Search the entries for the word "textbf". Copy every line that holds it.

GIVEN RECORDS:
-*-*-

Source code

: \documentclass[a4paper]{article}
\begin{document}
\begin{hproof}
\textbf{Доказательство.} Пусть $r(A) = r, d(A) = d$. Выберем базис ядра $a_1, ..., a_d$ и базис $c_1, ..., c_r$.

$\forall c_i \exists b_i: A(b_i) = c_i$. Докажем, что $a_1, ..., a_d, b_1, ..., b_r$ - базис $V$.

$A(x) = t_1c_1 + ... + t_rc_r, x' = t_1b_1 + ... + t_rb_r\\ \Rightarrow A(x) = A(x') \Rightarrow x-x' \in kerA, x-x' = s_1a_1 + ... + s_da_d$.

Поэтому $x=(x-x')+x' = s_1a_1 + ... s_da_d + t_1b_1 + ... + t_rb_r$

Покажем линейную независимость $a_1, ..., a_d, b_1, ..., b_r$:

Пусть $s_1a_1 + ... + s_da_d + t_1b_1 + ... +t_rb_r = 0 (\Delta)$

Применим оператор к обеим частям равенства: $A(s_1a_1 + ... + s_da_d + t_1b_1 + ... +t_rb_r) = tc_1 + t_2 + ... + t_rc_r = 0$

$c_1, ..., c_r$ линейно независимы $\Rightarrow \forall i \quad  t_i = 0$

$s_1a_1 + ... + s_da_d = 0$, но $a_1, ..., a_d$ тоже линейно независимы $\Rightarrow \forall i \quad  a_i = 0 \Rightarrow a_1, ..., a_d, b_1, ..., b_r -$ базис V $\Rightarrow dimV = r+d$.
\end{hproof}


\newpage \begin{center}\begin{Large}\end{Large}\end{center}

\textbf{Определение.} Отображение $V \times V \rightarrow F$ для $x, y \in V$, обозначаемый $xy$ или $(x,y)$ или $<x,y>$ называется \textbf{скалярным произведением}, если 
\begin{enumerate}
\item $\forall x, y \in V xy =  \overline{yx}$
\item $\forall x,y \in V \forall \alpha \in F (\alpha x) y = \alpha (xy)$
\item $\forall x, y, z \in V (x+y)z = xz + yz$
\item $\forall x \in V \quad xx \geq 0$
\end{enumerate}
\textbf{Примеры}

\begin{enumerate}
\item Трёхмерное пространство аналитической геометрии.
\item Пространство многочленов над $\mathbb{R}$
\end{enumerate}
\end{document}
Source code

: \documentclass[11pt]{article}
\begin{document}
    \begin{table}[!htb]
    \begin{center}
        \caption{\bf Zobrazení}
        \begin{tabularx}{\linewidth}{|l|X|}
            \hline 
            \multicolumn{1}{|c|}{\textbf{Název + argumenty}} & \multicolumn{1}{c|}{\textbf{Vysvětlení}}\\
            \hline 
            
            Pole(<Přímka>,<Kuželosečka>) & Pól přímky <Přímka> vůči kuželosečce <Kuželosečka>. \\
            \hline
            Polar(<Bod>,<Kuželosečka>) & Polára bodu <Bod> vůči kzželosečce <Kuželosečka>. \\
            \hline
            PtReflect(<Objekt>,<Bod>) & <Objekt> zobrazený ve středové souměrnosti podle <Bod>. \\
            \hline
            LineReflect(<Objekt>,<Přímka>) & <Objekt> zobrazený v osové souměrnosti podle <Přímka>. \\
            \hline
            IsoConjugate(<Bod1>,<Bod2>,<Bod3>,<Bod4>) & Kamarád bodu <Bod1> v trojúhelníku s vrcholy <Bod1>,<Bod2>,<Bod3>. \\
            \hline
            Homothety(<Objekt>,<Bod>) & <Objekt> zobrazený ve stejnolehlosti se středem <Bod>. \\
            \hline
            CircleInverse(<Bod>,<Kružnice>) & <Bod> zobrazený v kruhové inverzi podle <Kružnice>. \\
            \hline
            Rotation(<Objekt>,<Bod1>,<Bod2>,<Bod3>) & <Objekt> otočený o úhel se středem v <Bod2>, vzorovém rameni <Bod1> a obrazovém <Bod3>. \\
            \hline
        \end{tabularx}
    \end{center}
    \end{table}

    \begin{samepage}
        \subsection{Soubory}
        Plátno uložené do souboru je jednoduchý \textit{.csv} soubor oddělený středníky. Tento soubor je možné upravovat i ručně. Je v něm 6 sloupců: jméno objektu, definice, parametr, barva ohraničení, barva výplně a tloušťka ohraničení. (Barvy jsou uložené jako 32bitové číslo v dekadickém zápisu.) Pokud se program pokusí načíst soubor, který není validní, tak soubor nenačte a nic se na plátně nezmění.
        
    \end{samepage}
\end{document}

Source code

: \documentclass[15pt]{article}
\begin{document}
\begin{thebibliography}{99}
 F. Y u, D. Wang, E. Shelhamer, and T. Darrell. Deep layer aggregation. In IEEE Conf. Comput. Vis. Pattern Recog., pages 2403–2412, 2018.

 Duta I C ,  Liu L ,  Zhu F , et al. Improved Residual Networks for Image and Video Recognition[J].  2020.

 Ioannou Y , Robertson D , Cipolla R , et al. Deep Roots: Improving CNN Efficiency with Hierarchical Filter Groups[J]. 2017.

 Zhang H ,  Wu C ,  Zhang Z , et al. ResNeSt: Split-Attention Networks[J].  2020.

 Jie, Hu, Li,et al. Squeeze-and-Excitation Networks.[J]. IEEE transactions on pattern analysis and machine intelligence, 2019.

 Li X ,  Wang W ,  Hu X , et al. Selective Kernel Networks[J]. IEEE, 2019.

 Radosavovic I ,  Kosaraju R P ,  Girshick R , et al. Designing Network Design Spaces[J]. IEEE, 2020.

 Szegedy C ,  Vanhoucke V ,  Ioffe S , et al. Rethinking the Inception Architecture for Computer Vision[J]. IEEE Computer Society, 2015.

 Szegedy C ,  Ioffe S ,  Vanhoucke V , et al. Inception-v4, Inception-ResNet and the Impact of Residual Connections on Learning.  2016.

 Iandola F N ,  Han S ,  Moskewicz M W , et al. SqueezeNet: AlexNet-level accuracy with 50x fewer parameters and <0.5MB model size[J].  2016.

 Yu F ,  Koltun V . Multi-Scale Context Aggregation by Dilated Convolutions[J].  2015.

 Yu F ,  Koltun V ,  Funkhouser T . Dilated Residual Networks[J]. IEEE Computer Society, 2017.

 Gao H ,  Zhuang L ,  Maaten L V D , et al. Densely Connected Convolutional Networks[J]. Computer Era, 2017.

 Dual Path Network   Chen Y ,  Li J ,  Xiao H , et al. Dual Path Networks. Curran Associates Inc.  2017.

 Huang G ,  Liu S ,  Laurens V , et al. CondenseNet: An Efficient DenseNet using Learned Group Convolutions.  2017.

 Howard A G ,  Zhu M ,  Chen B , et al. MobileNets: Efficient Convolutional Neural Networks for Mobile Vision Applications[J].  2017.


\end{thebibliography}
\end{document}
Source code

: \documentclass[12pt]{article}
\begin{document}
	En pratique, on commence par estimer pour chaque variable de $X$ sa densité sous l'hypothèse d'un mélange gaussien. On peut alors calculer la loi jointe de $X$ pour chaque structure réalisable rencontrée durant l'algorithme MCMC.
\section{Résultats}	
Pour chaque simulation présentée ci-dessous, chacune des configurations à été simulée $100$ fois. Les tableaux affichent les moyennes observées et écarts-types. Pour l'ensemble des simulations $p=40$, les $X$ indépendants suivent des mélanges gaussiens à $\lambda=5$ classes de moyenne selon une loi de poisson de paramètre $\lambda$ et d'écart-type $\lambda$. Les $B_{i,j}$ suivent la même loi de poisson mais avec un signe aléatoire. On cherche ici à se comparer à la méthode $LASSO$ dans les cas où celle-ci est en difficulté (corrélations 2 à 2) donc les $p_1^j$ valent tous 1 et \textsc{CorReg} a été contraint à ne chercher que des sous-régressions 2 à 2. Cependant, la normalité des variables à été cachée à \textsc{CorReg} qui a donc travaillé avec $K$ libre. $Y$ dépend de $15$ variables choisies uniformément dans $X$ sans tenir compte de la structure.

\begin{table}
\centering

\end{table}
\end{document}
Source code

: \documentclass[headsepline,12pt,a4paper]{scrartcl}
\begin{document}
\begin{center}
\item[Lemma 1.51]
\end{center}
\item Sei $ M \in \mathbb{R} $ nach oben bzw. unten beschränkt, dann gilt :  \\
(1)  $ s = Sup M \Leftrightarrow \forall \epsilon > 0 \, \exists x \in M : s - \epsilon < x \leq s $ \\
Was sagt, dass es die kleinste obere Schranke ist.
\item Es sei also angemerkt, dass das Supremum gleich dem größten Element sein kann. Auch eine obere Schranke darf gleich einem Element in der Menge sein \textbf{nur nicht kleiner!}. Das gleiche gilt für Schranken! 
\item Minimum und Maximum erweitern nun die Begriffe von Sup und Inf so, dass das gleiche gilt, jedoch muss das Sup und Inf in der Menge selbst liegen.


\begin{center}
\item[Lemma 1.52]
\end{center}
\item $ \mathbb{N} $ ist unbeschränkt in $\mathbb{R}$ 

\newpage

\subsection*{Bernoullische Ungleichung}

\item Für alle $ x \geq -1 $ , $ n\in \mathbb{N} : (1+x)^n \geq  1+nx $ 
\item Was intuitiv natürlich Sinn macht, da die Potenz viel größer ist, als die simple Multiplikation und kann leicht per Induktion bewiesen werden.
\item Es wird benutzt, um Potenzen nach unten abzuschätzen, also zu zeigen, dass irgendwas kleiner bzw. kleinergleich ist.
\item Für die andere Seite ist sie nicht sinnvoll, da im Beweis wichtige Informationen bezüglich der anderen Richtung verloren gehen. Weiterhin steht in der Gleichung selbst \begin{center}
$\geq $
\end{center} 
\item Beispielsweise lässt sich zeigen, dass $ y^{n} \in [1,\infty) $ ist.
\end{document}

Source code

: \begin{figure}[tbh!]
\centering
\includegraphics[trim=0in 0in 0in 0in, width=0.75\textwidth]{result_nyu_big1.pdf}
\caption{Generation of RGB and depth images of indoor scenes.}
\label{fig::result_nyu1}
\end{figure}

-*-*-

PROBLEM SOLUTION:
\textbf{Доказательство.} Пусть $r(A) = r, d(A) = d$. Выберем базис ядра $a_1, ..., a_d$ и базис $c_1, ..., c_r$.
\textbf{Определение.} Отображение $V \times V \rightarrow F$ для $x, y \in V$, обозначаемый $xy$ или $(x,y)$ или $<x,y>$ называется \textbf{скалярным произведением}, если 
\textbf{Примеры}
            \multicolumn{1}{|c|}{\textbf{Název + argumenty}} & \multicolumn{1}{c|}{\textbf{Vysvětlení}}\\
\item Es sei also angemerkt, dass das Supremum gleich dem größten Element sein kann. Auch eine obere Schranke darf gleich einem Element in der Menge sein \textbf{nur nicht kleiner!}. Das gleiche gilt für Schranken! 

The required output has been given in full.